10 Less than 3% of the remaining area of New England Peppermint (Eucalyptus nova-anglica) Woodland on Basalts and Sediments in the New England Tableland Bioregion is thought to occur within conservation reserves. Reserves containing the community include Bolivia Hill, Boorolong, Mount Duval, Yina and Imbota Nature Reserves and Warra National Park.

 

11 Much of the remaining area of New England Peppermint (Eucalyptus nova-anglica) Woodland on Basalts and Sediments in the New England Tableland Bioregion has been disturbed by clearing, pasture improvement, grazing and dieback.

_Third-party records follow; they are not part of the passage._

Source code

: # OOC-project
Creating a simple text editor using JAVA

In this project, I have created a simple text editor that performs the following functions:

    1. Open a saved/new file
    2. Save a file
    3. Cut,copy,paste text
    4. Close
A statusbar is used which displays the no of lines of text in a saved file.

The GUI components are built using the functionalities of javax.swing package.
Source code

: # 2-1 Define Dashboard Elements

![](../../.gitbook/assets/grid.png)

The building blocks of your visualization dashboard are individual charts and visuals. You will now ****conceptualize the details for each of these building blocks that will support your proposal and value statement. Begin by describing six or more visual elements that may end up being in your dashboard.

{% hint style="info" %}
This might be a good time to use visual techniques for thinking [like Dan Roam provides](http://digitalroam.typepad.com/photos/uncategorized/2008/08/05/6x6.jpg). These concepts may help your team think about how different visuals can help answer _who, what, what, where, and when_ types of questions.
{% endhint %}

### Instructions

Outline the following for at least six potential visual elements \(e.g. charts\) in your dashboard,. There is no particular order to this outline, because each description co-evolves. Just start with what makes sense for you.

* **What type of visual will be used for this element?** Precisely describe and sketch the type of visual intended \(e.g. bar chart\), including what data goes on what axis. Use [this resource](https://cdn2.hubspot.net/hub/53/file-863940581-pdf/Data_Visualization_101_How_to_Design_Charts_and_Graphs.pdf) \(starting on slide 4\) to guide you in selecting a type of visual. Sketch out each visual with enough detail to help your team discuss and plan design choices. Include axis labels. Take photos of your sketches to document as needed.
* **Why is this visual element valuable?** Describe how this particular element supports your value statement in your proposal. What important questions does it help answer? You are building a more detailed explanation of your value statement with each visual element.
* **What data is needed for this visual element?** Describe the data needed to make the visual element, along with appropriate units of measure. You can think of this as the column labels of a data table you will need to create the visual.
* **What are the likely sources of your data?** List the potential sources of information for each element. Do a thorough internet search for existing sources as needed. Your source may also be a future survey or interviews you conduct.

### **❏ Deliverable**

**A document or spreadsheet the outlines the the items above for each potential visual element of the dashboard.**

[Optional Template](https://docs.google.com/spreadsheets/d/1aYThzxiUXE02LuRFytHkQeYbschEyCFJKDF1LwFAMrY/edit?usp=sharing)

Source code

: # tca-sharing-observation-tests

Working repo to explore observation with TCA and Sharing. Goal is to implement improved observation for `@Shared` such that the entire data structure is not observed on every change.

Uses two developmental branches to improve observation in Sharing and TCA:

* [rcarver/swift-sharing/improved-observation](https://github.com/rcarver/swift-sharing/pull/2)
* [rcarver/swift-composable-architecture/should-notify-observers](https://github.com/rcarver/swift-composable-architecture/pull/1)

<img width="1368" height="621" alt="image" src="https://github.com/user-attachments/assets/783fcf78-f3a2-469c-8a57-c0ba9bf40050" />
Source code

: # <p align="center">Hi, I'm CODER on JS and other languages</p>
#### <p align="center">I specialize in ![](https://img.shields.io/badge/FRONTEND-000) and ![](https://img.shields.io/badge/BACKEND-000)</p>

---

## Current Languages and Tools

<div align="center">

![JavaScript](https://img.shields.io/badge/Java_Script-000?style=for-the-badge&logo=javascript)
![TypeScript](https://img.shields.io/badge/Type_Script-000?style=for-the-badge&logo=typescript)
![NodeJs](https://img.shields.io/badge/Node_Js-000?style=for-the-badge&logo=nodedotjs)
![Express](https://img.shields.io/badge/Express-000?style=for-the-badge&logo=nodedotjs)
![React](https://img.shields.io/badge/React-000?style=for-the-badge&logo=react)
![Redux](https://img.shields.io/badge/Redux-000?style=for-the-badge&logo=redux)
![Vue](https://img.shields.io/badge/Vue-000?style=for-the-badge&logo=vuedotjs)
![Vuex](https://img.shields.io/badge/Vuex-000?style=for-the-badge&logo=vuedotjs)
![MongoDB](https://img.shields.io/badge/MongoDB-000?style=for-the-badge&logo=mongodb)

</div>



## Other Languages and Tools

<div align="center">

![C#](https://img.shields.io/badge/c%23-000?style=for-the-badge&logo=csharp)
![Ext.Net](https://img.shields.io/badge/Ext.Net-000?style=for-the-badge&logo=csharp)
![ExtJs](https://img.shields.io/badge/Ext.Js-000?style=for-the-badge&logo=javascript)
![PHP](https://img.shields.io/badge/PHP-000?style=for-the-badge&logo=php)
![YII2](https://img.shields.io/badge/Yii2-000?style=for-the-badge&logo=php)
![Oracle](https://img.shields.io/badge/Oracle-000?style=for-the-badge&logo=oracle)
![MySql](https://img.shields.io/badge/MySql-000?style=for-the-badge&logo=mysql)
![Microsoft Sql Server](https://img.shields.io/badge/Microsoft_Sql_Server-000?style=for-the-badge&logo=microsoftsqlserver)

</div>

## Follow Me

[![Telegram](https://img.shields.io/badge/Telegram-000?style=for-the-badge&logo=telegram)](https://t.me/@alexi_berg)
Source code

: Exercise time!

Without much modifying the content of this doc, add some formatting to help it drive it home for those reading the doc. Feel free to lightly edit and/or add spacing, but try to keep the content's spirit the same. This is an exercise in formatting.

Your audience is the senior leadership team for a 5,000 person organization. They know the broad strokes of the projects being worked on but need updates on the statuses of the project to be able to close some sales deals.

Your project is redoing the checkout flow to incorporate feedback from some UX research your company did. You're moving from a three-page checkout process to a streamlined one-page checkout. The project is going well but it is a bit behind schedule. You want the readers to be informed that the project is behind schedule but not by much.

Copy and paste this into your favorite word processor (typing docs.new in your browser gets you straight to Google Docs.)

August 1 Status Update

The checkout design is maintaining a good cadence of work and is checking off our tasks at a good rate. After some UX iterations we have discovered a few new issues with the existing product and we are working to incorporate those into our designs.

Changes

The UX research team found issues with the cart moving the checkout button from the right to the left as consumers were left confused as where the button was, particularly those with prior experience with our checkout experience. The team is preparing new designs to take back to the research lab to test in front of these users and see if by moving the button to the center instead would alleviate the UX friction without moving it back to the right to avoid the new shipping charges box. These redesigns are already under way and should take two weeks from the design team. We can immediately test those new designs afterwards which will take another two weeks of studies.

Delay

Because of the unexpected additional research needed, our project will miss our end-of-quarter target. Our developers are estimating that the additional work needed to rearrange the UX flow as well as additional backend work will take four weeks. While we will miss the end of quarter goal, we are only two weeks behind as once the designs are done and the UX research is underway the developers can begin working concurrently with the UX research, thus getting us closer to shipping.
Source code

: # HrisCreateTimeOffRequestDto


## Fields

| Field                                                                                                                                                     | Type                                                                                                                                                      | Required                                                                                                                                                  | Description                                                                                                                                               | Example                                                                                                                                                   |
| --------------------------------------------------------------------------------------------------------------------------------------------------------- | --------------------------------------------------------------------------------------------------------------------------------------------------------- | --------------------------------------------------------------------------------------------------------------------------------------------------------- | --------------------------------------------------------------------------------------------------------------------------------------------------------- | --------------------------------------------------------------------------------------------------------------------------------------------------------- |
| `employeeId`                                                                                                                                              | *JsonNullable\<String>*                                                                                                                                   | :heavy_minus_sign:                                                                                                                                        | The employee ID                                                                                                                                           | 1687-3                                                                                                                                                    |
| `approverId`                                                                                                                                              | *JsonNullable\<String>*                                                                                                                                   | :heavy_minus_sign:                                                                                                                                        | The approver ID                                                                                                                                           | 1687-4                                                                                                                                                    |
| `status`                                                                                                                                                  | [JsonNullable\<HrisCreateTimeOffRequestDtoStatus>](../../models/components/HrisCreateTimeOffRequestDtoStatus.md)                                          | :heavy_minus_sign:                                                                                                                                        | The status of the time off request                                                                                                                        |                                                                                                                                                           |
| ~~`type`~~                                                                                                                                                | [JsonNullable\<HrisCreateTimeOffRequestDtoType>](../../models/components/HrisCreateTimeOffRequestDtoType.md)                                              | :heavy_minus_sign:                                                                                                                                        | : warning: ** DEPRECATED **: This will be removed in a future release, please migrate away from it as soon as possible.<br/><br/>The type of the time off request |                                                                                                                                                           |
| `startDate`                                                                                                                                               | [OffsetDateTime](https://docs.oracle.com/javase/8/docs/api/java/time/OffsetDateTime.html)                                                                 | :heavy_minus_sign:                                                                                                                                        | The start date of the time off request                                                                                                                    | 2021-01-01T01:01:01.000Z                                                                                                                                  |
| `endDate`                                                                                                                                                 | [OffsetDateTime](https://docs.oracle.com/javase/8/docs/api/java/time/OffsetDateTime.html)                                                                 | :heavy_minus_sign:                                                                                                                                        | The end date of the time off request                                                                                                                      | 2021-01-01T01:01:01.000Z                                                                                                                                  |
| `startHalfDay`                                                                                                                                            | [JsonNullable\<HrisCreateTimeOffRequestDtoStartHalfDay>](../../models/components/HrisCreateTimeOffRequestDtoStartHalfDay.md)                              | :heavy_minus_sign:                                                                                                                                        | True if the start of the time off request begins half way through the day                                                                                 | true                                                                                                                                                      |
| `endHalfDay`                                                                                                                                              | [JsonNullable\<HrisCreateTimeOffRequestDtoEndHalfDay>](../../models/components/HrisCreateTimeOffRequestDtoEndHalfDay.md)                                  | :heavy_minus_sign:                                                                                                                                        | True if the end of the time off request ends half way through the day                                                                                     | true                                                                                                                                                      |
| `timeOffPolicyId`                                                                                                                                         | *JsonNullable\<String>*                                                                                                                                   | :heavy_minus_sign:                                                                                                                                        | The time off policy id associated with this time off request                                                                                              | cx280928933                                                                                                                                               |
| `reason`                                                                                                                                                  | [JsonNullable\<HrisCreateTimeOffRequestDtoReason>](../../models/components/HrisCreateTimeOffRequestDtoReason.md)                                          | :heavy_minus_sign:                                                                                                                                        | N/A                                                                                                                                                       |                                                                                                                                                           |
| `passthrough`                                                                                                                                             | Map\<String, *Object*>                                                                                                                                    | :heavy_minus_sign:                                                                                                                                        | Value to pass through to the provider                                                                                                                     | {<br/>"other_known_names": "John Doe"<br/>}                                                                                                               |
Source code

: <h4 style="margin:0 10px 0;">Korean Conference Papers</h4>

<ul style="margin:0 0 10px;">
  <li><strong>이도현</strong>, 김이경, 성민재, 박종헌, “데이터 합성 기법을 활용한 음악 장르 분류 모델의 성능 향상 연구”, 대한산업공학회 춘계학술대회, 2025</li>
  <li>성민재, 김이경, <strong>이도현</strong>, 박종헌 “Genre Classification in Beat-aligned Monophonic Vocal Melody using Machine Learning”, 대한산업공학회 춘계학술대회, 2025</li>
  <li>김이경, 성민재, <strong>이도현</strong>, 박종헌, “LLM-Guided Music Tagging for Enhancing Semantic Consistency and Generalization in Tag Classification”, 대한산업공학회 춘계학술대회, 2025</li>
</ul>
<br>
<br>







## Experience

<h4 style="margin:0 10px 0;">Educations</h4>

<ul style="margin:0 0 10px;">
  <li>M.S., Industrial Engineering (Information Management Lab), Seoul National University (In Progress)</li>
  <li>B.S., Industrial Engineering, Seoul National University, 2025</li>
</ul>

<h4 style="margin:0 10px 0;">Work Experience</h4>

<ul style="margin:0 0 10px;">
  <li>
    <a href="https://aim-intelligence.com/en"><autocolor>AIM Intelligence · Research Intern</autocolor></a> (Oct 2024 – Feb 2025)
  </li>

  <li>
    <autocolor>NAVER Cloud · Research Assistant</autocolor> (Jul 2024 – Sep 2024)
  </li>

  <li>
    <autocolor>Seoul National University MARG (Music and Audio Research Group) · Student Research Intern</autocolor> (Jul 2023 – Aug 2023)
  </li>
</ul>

Continuing threats include further clearing of remnants, grazing of the understorey, dieback, pasture improvement and weed invasion.

 

12 In view of the above the Scientific Committee is of the opinion that New England Peppermint (Eucalyptus nova-anglica) Woodland on Basalts and Sediments in the New England Tableland Bioregion is likely to become extinct in nature in New South Wales unless the circumstances and factors threatening its survival cease to operate.

 

Dr Richard Major

Chairperson

Scientific Committee

 

Proposed Gazettal date: 02/12/11

Exhibition period: 02/12/11 – 03/02/12

 

Reference

 

Benson JS, Ashby EM (2000) Vegetation of the Guyra 1:100 000 map sheet New England Bioregion, New South Wales. Cunninghamia 6, 747-872.

 

Thackway R, Cresswell ID (1995) An interim biogeographic regionalisation for Australia: a framework for setting priorities in the National Reserves System Cooperative Program. (Version 4.0. Australian Nature Conservation Agency: Canberra.)